Exclude the images and transcribe the entries below precisely.

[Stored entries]

###

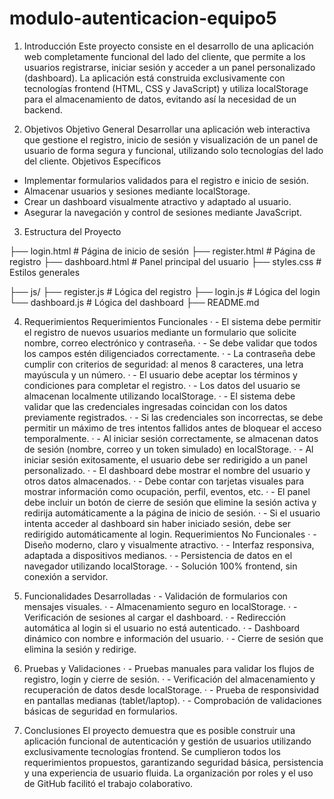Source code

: # modulo-autenticacion-equipo5

1. Introducción
Este proyecto consiste en el desarrollo de una aplicación web completamente funcional del lado del cliente, que permite a los usuarios registrarse, iniciar sesión y acceder a un panel personalizado (dashboard). La aplicación está construida exclusivamente con tecnologías frontend (HTML, CSS y JavaScript) y utiliza localStorage para el almacenamiento de datos, evitando así la necesidad de un backend.

2. Objetivos
Objetivo General
Desarrollar una aplicación web interactiva que gestione el registro, inicio de sesión y visualización de un panel de usuario de forma segura y funcional, utilizando solo tecnologías del lado del cliente.
Objetivos Específicos
- Implementar formularios validados para el registro e inicio de sesión.
- Almacenar usuarios y sesiones mediante localStorage.
- Crear un dashboard visualmente atractivo y adaptado al usuario.
- Asegurar la navegación y control de sesiones mediante JavaScript.


3. Estructura del Proyecto


├── login.html           # Página de inicio de sesión
├── register.html        # Página de registro
├── dashboard.html       # Panel principal del usuario
├── styles.css       # Estilos generales
  
├── js/
   ├── register.js      # Lógica del registro
   ├── login.js         # Lógica del login
   └── dashboard.js     # Lógica del dashboard
├── README.md

4. Requerimientos
Requerimientos Funcionales
· - El sistema debe permitir el registro de nuevos usuarios mediante un formulario que solicite nombre, correo electrónico y contraseña.
· - Se debe validar que todos los campos estén diligenciados correctamente.
· - La contraseña debe cumplir con criterios de seguridad: al menos 8 caracteres, una letra mayúscula y un número.
· - El usuario debe aceptar los términos y condiciones para completar el registro.
· - Los datos del usuario se almacenan localmente utilizando localStorage.
· - El sistema debe validar que las credenciales ingresadas coincidan con los datos previamente registrados.
· - Si las credenciales son incorrectas, se debe permitir un máximo de tres intentos fallidos antes de bloquear el acceso temporalmente.
· - Al iniciar sesión correctamente, se almacenan datos de sesión (nombre, correo y un token simulado) en localStorage.
· - Al iniciar sesión exitosamente, el usuario debe ser redirigido a un panel personalizado.
· - El dashboard debe mostrar el nombre del usuario y otros datos almacenados.
· - Debe contar con tarjetas visuales para mostrar información como ocupación, perfil, eventos, etc.
· - El panel debe incluir un botón de cierre de sesión que elimine la sesión activa y redirija automáticamente a la página de inicio de sesión.
· - Si el usuario intenta acceder al dashboard sin haber iniciado sesión, debe ser redirigido automáticamente al login.
Requerimientos No Funcionales
· - Diseño moderno, claro y visualmente atractivo.
· - Interfaz responsiva, adaptada a dispositivos medianos.
· - Persistencia de datos en el navegador utilizando localStorage.
· - Solución 100% frontend, sin conexión a servidor.


5. Funcionalidades Desarrolladas
· - Validación de formularios con mensajes visuales.
· - Almacenamiento seguro en localStorage.
· - Verificación de sesiones al cargar el dashboard.
· - Redirección automática al login si el usuario no está autenticado.
· - Dashboard dinámico con nombre e información del usuario.
· - Cierre de sesión que elimina la sesión y redirige.


6. Pruebas y Validaciones
· - Pruebas manuales para validar los flujos de registro, login y cierre de sesión.
· - Verificación del almacenamiento y recuperación de datos desde localStorage.
· - Prueba de responsividad en pantallas medianas (tablet/laptop).
· - Comprobación de validaciones básicas de seguridad en formularios.


7. Conclusiones
El proyecto demuestra que es posible construir una aplicación funcional de autenticación y gestión de usuarios utilizando exclusivamente tecnologías frontend.
Se cumplieron todos los requerimientos propuestos, garantizando seguridad básica, persistencia y una experiencia de usuario fluida.
La organización por roles y el uso de GitHub facilitó el trabajo colaborativo.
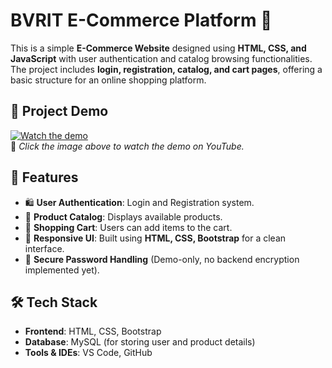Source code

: # BVRIT E-Commerce Platform 🛒


This is a simple **E-Commerce Website** designed using **HTML, CSS, and JavaScript** with user authentication and catalog browsing functionalities. The project includes **login, registration, catalog, and cart pages**, offering a basic structure for an online shopping platform.

## 🎥 Project Demo  
[![Watch the demo](https://img.youtube.com/vi/YOUR_VIDEO_ID_HERE/0.jpg)](https://www.youtube.com/watch?v=YOUR_VIDEO_ID_HERE)  
📌 *Click the image above to watch the demo on YouTube.*  

## 📌 Features
- 🛍️ **User Authentication**: Login and Registration system.
- 📂 **Product Catalog**: Displays available products.
- 🛒 **Shopping Cart**: Users can add items to the cart.
- 🎨 **Responsive UI**: Built using **HTML, CSS, Bootstrap** for a clean interface.
- 🔐 **Secure Password Handling** (Demo-only, no backend encryption implemented yet).

## 🛠️ Tech Stack
- **Frontend**: HTML, CSS, Bootstrap
- **Database**: MySQL (for storing user and product details)
- **Tools & IDEs**: VS Code, GitHub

###

> [EXERCISE RESPONSE]:
Source code

: # modulo-autenticacion-equipo5

1. Introducción
Este proyecto consiste en el desarrollo de una aplicación web completamente funcional del lado del cliente, que permite a los usuarios registrarse, iniciar sesión y acceder a un panel personalizado (dashboard). La aplicación está construida exclusivamente con tecnologías frontend (HTML, CSS y JavaScript) y utiliza localStorage para el almacenamiento de datos, evitando así la necesidad de un backend.

2. Objetivos
Objetivo General
Desarrollar una aplicación web interactiva que gestione el registro, inicio de sesión y visualización de un panel de usuario de forma segura y funcional, utilizando solo tecnologías del lado del cliente.
Objetivos Específicos
- Implementar formularios validados para el registro e inicio de sesión.
- Almacenar usuarios y sesiones mediante localStorage.
- Crear un dashboard visualmente atractivo y adaptado al usuario.
- Asegurar la navegación y control de sesiones mediante JavaScript.


3. Estructura del Proyecto


├── login.html           # Página de inicio de sesión
├── register.html        # Página de registro
├── dashboard.html       # Panel principal del usuario
├── styles.css       # Estilos generales
  
├── js/
   ├── register.js      # Lógica del registro
   ├── login.js         # Lógica del login
   └── dashboard.js     # Lógica del dashboard
├── README.md

4. Requerimientos
Requerimientos Funcionales
· - El sistema debe permitir el registro de nuevos usuarios mediante un formulario que solicite nombre, correo electrónico y contraseña.
· - Se debe validar que todos los campos estén diligenciados correctamente.
· - La contraseña debe cumplir con criterios de seguridad: al menos 8 caracteres, una letra mayúscula y un número.
· - El usuario debe aceptar los términos y condiciones para completar el registro.
· - Los datos del usuario se almacenan localmente utilizando localStorage.
· - El sistema debe validar que las credenciales ingresadas coincidan con los datos previamente registrados.
· - Si las credenciales son incorrectas, se debe permitir un máximo de tres intentos fallidos antes de bloquear el acceso temporalmente.
· - Al iniciar sesión correctamente, se almacenan datos de sesión (nombre, correo y un token simulado) en localStorage.
· - Al iniciar sesión exitosamente, el usuario debe ser redirigido a un panel personalizado.
· - El dashboard debe mostrar el nombre del usuario y otros datos almacenados.
· - Debe contar con tarjetas visuales para mostrar información como ocupación, perfil, eventos, etc.
· - El panel debe incluir un botón de cierre de sesión que elimine la sesión activa y redirija automáticamente a la página de inicio de sesión.
· - Si el usuario intenta acceder al dashboard sin haber iniciado sesión, debe ser redirigido automáticamente al login.
Requerimientos No Funcionales
· - Diseño moderno, claro y visualmente atractivo.
· - Interfaz responsiva, adaptada a dispositivos medianos.
· - Persistencia de datos en el navegador utilizando localStorage.
· - Solución 100% frontend, sin conexión a servidor.


5. Funcionalidades Desarrolladas
· - Validación de formularios con mensajes visuales.
· - Almacenamiento seguro en localStorage.
· - Verificación de sesiones al cargar el dashboard.
· - Redirección automática al login si el usuario no está autenticado.
· - Dashboard dinámico con nombre e información del usuario.
· - Cierre de sesión que elimina la sesión y redirige.


6. Pruebas y Validaciones
· - Pruebas manuales para validar los flujos de registro, login y cierre de sesión.
· - Verificación del almacenamiento y recuperación de datos desde localStorage.
· - Prueba de responsividad en pantallas medianas (tablet/laptop).
· - Comprobación de validaciones básicas de seguridad en formularios.


7. Conclusiones
El proyecto demuestra que es posible construir una aplicación funcional de autenticación y gestión de usuarios utilizando exclusivamente tecnologías frontend.
Se cumplieron todos los requerimientos propuestos, garantizando seguridad básica, persistencia y una experiencia de usuario fluida.
La organización por roles y el uso de GitHub facilitó el trabajo colaborativo.
Source code

: # BVRIT E-Commerce Platform 🛒


This is a simple **E-Commerce Website** designed using **HTML, CSS, and JavaScript** with user authentication and catalog browsing functionalities. The project includes **login, registration, catalog, and cart pages**, offering a basic structure for an online shopping platform.

## 🎥 Project Demo  
[![Watch the demo](https://img.youtube.com/vi/YOUR_VIDEO_ID_HERE/0.jpg)](https://www.youtube.com/watch?v=YOUR_VIDEO_ID_HERE)  
📌 *Click the image above to watch the demo on YouTube.*  

## 📌 Features
- 🛍️ **User Authentication**: Login and Registration system.
- 📂 **Product Catalog**: Displays available products.
- 🛒 **Shopping Cart**: Users can add items to the cart.
- 🎨 **Responsive UI**: Built using **HTML, CSS, Bootstrap** for a clean interface.
- 🔐 **Secure Password Handling** (Demo-only, no backend encryption implemented yet).

## 🛠️ Tech Stack
- **Frontend**: HTML, CSS, Bootstrap
- **Database**: MySQL (for storing user and product details)
- **Tools & IDEs**: VS Code, GitHub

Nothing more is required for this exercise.